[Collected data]
↓↓↓
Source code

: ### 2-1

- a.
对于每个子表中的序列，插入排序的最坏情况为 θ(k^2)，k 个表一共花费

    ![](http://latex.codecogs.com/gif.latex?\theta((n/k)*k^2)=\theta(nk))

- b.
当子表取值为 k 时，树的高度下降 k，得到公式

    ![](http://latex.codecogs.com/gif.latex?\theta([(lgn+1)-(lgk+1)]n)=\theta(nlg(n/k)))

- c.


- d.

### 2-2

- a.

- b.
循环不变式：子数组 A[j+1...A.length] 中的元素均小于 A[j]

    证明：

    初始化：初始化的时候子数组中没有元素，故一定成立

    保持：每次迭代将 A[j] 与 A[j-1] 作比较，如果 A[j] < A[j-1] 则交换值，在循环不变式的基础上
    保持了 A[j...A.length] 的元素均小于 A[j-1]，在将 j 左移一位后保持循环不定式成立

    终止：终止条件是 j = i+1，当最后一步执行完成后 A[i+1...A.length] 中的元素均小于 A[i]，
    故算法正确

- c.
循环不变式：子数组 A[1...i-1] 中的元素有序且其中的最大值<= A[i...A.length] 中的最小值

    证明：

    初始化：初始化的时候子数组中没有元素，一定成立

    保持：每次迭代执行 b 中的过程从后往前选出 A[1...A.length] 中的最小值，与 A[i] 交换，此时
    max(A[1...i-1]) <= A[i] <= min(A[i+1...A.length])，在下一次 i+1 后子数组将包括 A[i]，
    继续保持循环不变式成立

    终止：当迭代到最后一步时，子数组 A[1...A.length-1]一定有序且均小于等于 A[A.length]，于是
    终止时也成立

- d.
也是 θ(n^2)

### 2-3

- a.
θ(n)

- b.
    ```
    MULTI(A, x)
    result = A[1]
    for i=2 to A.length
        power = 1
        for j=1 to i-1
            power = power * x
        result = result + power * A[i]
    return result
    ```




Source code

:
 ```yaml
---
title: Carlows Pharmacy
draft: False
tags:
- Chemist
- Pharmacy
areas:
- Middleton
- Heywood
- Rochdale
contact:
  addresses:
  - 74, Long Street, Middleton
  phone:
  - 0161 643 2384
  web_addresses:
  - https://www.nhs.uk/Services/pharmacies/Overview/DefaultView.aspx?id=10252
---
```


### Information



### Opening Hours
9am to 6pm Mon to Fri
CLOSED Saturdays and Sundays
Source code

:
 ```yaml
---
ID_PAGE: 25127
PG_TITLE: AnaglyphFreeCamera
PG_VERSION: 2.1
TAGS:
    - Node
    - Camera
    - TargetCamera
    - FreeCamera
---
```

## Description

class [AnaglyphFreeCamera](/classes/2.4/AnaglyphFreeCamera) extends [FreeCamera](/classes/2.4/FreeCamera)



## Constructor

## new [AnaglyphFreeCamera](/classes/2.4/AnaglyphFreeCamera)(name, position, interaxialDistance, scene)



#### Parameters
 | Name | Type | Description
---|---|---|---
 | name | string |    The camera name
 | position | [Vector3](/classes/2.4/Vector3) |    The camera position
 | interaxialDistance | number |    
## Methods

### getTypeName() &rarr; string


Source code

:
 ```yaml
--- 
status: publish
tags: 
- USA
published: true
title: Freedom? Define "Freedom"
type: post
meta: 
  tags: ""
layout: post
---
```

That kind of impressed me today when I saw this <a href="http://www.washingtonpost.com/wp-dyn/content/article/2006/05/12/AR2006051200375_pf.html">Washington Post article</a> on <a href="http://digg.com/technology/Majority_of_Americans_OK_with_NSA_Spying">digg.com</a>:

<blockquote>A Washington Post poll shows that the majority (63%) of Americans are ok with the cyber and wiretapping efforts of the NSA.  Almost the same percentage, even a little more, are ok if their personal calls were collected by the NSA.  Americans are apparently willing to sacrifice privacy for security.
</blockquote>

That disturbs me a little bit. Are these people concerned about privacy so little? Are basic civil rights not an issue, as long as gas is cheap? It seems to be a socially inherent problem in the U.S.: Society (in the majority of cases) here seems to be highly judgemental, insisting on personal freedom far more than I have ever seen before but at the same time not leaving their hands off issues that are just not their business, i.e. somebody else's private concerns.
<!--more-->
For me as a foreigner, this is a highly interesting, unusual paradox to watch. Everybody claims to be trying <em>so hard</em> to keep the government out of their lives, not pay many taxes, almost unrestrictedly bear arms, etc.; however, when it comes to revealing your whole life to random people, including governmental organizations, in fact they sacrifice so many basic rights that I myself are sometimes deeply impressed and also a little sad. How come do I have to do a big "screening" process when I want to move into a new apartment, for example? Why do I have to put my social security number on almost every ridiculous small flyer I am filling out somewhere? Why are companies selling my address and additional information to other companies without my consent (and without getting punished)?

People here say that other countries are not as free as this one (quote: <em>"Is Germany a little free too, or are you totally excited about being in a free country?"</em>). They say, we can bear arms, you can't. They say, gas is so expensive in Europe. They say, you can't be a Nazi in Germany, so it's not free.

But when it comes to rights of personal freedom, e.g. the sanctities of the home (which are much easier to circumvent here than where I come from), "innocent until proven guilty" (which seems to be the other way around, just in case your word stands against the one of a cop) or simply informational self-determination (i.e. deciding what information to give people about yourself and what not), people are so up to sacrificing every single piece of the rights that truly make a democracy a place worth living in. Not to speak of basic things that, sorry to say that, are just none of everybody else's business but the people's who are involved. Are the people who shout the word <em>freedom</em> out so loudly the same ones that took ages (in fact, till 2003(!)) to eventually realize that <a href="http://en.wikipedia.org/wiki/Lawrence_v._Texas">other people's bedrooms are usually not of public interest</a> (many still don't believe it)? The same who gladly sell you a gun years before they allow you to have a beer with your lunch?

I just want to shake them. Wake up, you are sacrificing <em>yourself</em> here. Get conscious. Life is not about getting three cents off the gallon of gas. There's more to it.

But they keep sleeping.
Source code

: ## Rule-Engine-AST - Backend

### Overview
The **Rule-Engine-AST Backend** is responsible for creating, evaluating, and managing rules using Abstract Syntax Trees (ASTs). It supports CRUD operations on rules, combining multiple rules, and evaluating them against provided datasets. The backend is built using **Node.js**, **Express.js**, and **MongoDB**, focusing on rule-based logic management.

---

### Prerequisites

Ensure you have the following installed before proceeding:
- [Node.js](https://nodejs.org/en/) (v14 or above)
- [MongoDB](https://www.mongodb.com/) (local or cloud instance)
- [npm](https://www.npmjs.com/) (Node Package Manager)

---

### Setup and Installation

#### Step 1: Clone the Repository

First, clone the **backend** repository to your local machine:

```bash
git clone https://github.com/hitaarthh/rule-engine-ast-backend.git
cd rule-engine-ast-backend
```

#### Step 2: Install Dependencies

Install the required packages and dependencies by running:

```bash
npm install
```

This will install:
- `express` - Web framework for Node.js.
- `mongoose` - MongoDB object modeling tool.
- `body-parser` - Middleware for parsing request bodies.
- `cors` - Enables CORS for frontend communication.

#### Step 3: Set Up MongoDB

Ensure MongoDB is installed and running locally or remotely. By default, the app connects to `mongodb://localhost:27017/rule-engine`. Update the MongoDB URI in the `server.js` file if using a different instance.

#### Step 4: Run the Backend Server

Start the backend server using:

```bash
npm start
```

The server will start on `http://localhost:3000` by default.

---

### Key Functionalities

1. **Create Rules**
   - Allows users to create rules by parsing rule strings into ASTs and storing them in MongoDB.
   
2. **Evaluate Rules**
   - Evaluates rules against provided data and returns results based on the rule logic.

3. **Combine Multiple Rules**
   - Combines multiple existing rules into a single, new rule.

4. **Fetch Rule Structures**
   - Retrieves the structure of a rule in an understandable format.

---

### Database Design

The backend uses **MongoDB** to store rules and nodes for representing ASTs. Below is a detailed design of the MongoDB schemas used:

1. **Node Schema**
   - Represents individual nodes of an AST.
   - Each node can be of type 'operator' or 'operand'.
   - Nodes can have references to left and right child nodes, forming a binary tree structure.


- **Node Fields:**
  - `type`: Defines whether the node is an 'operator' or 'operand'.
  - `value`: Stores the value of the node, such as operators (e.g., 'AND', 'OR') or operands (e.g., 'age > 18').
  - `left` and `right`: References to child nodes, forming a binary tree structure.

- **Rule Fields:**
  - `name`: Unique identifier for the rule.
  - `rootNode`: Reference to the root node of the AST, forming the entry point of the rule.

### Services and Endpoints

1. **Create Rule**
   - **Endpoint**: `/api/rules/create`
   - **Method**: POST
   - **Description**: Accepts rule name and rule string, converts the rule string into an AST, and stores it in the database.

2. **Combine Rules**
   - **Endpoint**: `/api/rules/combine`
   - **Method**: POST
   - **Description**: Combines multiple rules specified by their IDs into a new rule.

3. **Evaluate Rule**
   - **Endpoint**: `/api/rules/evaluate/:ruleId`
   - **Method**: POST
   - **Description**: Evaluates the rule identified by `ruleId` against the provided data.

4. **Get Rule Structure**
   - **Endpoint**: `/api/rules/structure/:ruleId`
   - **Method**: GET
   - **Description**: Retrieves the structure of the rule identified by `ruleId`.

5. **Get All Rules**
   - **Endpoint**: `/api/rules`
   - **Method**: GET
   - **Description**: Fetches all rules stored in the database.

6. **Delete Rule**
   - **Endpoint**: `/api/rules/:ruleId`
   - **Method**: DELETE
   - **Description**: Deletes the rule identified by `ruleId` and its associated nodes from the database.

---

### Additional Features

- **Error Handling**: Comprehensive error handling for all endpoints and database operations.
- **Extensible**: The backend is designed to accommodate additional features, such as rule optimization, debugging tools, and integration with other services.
↑↑↑
### THE TASK
Take the lines above from the one containing "<blockquote>A Washington Post" down to the one containing "</blockquote>", and transcribe them exactly, both ends included.

### REPLY TO THE TASK
<blockquote>A Washington Post poll shows that the majority (63%) of Americans are ok with the cyber and wiretapping efforts of the NSA.  Almost the same percentage, even a little more, are ok if their personal calls were collected by the NSA.  Americans are apparently willing to sacrifice privacy for security.
</blockquote>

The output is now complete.